• Exercise instructions: Extract the lines that carry the string "Tetraeders" from the listing.

• Records shown:
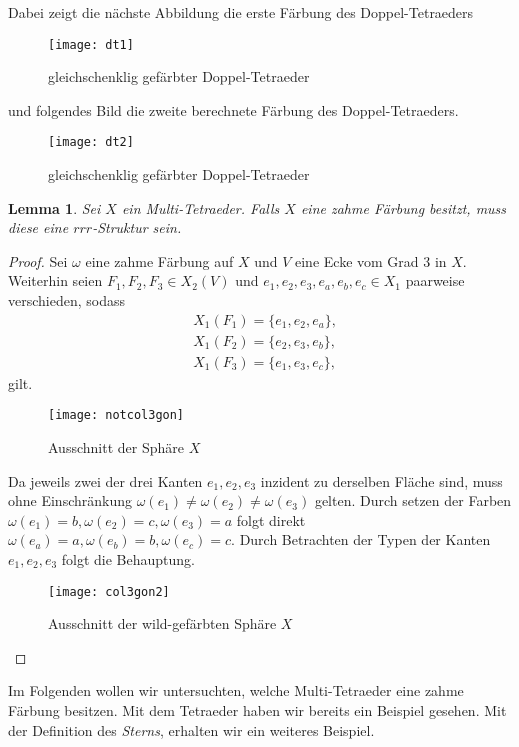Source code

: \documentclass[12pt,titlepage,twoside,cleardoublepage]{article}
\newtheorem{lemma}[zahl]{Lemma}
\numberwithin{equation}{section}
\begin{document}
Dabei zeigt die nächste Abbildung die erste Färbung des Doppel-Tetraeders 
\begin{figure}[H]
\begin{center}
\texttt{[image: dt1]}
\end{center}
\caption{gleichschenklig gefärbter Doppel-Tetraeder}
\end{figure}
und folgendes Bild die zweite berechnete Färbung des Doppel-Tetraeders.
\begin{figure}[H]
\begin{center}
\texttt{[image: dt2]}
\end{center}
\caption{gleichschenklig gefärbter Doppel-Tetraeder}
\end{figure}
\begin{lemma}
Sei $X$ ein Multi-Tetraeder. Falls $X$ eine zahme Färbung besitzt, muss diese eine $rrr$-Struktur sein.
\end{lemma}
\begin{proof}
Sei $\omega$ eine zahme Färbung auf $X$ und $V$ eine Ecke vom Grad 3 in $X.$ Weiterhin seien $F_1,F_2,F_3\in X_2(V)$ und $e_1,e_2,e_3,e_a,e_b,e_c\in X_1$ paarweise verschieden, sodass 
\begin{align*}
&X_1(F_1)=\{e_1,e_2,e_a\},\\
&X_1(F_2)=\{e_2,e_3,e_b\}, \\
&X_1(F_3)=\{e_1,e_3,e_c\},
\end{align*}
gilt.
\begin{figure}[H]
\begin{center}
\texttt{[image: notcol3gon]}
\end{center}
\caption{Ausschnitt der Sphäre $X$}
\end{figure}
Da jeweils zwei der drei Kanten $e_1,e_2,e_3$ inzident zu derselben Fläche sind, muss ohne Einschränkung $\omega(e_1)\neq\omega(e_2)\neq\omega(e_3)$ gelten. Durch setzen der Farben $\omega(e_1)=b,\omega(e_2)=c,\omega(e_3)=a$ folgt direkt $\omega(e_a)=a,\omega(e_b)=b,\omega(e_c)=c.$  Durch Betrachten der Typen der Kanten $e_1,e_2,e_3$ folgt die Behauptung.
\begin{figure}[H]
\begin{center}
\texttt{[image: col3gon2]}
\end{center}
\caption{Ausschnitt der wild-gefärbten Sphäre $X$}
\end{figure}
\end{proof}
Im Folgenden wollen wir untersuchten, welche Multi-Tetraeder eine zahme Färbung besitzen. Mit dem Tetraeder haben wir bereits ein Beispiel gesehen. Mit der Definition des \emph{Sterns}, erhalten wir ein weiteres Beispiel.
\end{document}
--
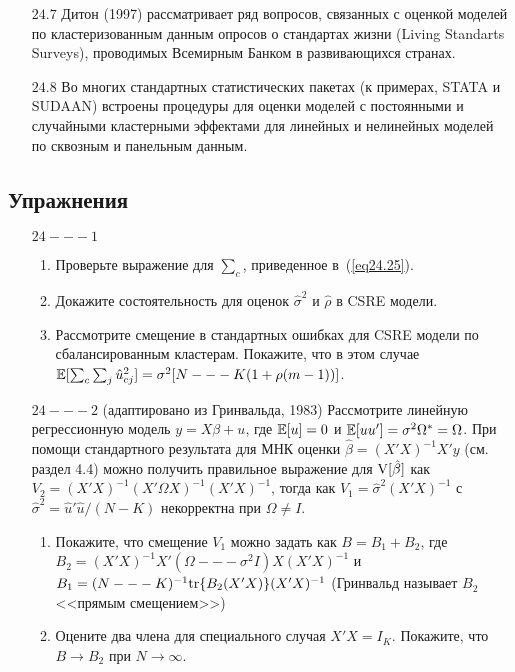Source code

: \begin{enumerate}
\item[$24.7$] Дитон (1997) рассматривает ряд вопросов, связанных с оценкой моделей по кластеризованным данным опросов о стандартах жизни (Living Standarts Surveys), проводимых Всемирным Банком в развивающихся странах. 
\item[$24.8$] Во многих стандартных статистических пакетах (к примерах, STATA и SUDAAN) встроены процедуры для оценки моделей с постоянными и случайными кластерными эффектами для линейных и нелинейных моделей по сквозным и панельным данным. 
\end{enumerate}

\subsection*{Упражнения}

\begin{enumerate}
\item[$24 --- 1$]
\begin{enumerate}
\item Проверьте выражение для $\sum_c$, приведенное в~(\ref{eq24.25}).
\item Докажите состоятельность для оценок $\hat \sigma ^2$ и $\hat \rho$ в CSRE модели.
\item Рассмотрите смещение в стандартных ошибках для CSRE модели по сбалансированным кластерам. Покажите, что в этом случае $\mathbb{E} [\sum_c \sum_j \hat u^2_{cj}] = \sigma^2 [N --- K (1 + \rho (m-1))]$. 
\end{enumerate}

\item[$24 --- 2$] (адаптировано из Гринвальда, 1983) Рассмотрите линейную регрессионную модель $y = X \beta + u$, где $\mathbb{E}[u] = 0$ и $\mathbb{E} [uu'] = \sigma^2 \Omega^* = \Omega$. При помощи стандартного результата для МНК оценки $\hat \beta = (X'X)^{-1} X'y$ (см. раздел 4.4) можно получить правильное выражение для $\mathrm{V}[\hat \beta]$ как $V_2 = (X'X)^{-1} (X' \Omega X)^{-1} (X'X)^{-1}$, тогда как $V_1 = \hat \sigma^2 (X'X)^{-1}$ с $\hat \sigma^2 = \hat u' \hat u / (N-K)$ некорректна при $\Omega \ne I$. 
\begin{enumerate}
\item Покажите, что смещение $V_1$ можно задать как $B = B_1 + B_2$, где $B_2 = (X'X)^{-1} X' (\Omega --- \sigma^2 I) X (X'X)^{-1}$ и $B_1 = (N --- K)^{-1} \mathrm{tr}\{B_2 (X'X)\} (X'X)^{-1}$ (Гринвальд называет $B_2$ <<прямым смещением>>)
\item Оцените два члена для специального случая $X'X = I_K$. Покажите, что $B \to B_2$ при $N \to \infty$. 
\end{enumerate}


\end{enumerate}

• Result for this task:
Dabei zeigt die nächste Abbildung die erste Färbung des Doppel-Tetraeders 
und folgendes Bild die zweite berechnete Färbung des Doppel-Tetraeders.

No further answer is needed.